Input data: Begin

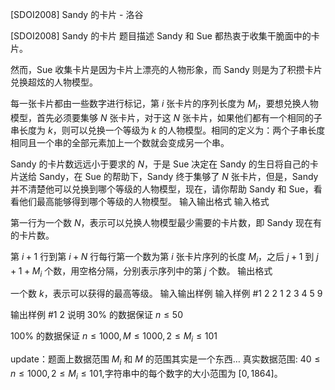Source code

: 



[SDOI2008] Sandy 的卡片 - 洛谷














[SDOI2008] Sandy 的卡片
题目描述
Sandy 和 Sue 都热衷于收集干脆面中的卡片。

然而，Sue 收集卡片是因为卡片上漂亮的人物形象，而 Sandy 则是为了积攒卡片兑换超炫的人物模型。

每一张卡片都由一些数字进行标记，第 $i$ 张卡片的序列长度为 $M_i$，要想兑换人物模型，首先必须要集够 $N$ 张卡片，对于这 $N$ 张卡片，如果他们都有一个相同的子串长度为 $k$，则可以兑换一个等级为 $k$ 的人物模型。相同的定义为：两个子串长度相同且一个串的全部元素加上一个数就会变成另一个串。

Sandy 的卡片数远远小于要求的 $N$，于是 Sue 决定在 Sandy 的生日将自己的卡片送给 Sandy，在 Sue 的帮助下，Sandy 终于集够了 $N$ 张卡片，但是，Sandy 并不清楚他可以兑换到哪个等级的人物模型，现在，请你帮助 Sandy 和 Sue，看看他们最高能够得到哪个等级的人物模型。
输入输出格式
输入格式

第一行为一个数 $N$，表示可以兑换人物模型最少需要的卡片数，即 Sandy 现在有的卡片数。

第 $i+1$ 行到第 $i+N$ 行每行第一个数为第 $i$ 张卡片序列的长度 $M_i$，之后 $j+1$ 到 $j+1+M_i$ 个数，用空格分隔，分别表示序列中的第 $j$ 个数。
输出格式

一个数 $k$，表示可以获得的最高等级。
输入输出样例
输入样例 #1
2
2 1 2
3 4 5 9

输出样例 #1
2
说明
$30\%$ 的数据保证 $n\le50$

$100\%$ 的数据保证 $n\le1000,M\le1000,2\le M_i\le101$

update：题面上数据范围 $M_i$ 和 $M$ 的范围其实是一个东西… 真实数据范围: $40\le n\le1000,2\le M_i\le101$,字符串中的每个数字的大小范围为 $[0,1864]$。







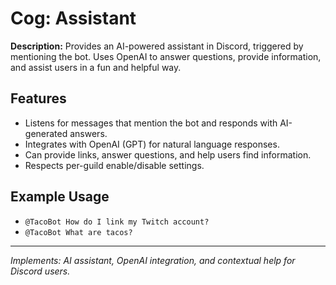 # Cog: Assistant

**Description:**
Provides an AI-powered assistant in Discord, triggered by mentioning the bot. Uses OpenAI to answer questions, provide information, and assist users in a fun and helpful way.

## Features

- Listens for messages that mention the bot and responds with AI-generated answers.
- Integrates with OpenAI (GPT) for natural language responses.
- Can provide links, answer questions, and help users find information.
- Respects per-guild enable/disable settings.

## Example Usage
- `@TacoBot How do I link my Twitch account?`
- `@TacoBot What are tacos?`

---

*Implements: AI assistant, OpenAI integration, and contextual help for Discord users.*
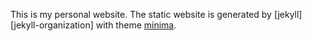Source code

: This is my personal website. The static website is generated by [jekyll][jekyll-organization] with theme [minima](https://github.com/jekyll/minima).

Input data: End

About this task: Count, in the records above, the lines that contain "provide", and write only the resulting number.

Solution to this task: 2